__EXERCISE MATERIAL__
BEGIN

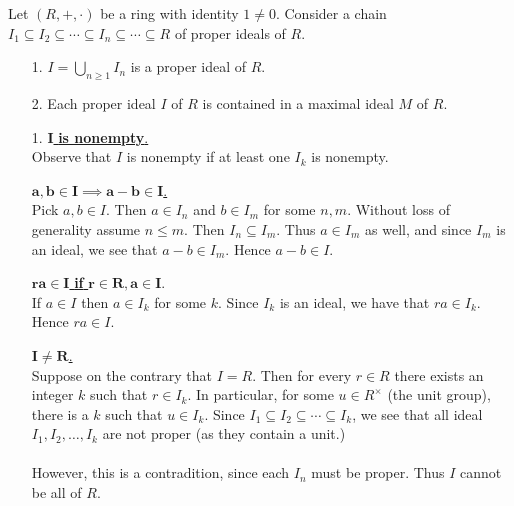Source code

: \documentclass[12pt,letterpaper]{algebra_book}
\theoremstyle{definition}
\begin{document}
    \begin{thm}
        Let $(R, +, \cdot)$ be a ring with identity $1 \ne 0$.
        Consider a chain $I_1 \subseteq I_2 \subseteq \cdots \subseteq
        I_n \subseteq \cdots \subseteq R$ of proper ideals of $R$.
        \begin{itemize}
            \item[1.] $\displaystyle I = \bigcup_{n \ge 1}I_n$ is a proper
            ideal of $R$. 

            \item[2.] Each proper ideal $I$ of $R$ is
            contained in a maximal ideal $M$ of $R$.
        \end{itemize}
    \end{thm}

    \begin{prf}
        \begin{itemize}
            \item[1.]
            \underline{$\bm{I}$ \textbf{is nonempty}.}\\[1.2ex]
            Observe that $I$ is nonempty if at least one $I_k$ is
            nonempty. 
    
            \noindent\underline{$\bm{a, b \in I \implies a -b \in I}$.}\\[1.2ex]
            Pick $a, b \in I$. Then $a \in I_n$ and $b \in I_m$ for some
            $n, m$. Without loss of generality assume $n \le m$. Then $I_n
            \subseteq I_m$. Thus $a \in I_m$ as well, and since $I_m$ is
            an ideal, we see that $a - b \in I_m$. Hence $a - b \in I$. 
    
            \noindent\underline{$\bm{ra \in I}$ \textbf{if} $\bm{r \in R,
            a \in I}$}.\\[1.2ex]
            If $a \in I$ then $a \in I_k$ for some $k$. Since $I_k$ is an
            ideal, we have that $ra \in I_k$. Hence $ra \in I$. 
    
            \noindent\underline{$\bm{I \ne R}$.}\\[1.2ex]
            Suppose on the contrary that $I = R$. Then for every $r \in R$
            there exists an integer $k$ such that $r \in I_k$. In
            particular, for some $u \in R^{\times}$ (the unit group),
            there is a $k$ such that $u \in I_k$. Since $I_1 \subseteq I_2
            \subseteq
            \cdots \subseteq I_k$, we see that all ideal $I_1, I_2,
            \dots, I_k$ are not proper (as they contain a unit.)
            \\
            \\
            However, this is a contradition, since each $I_n$ must be
            proper. Thus $I$ cannot be all of $R$. 
    

\end{itemize}
\end{prf}
\end{document}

END

__HOW TO COMPLETE THIS TASK__
What is needed is an exact copy of every entry, with the pictures removed.

__SOLUTION FOR THIS PROBLEM__
Source code

: \documentclass[12pt,letterpaper]{algebra_book}
\theoremstyle{definition}
\begin{document}
    \begin{thm}
        Let $(R, +, \cdot)$ be a ring with identity $1 \ne 0$.
        Consider a chain $I_1 \subseteq I_2 \subseteq \cdots \subseteq
        I_n \subseteq \cdots \subseteq R$ of proper ideals of $R$.
        \begin{itemize}
            \item[1.] $\displaystyle I = \bigcup_{n \ge 1}I_n$ is a proper
            ideal of $R$. 

            \item[2.] Each proper ideal $I$ of $R$ is
            contained in a maximal ideal $M$ of $R$.
        \end{itemize}
    \end{thm}

    \begin{prf}
        \begin{itemize}
            \item[1.]
            \underline{$\bm{I}$ \textbf{is nonempty}.}\\[1.2ex]
            Observe that $I$ is nonempty if at least one $I_k$ is
            nonempty. 
    
            \noindent\underline{$\bm{a, b \in I \implies a -b \in I}$.}\\[1.2ex]
            Pick $a, b \in I$. Then $a \in I_n$ and $b \in I_m$ for some
            $n, m$. Without loss of generality assume $n \le m$. Then $I_n
            \subseteq I_m$. Thus $a \in I_m$ as well, and since $I_m$ is
            an ideal, we see that $a - b \in I_m$. Hence $a - b \in I$. 
    
            \noindent\underline{$\bm{ra \in I}$ \textbf{if} $\bm{r \in R,
            a \in I}$}.\\[1.2ex]
            If $a \in I$ then $a \in I_k$ for some $k$. Since $I_k$ is an
            ideal, we have that $ra \in I_k$. Hence $ra \in I$. 
    
            \noindent\underline{$\bm{I \ne R}$.}\\[1.2ex]
            Suppose on the contrary that $I = R$. Then for every $r \in R$
            there exists an integer $k$ such that $r \in I_k$. In
            particular, for some $u \in R^{\times}$ (the unit group),
            there is a $k$ such that $u \in I_k$. Since $I_1 \subseteq I_2
            \subseteq
            \cdots \subseteq I_k$, we see that all ideal $I_1, I_2,
            \dots, I_k$ are not proper (as they contain a unit.)
            \\
            \\
            However, this is a contradition, since each $I_n$ must be
            proper. Thus $I$ cannot be all of $R$. 
    

\end{itemize}
\end{prf}
\end{document}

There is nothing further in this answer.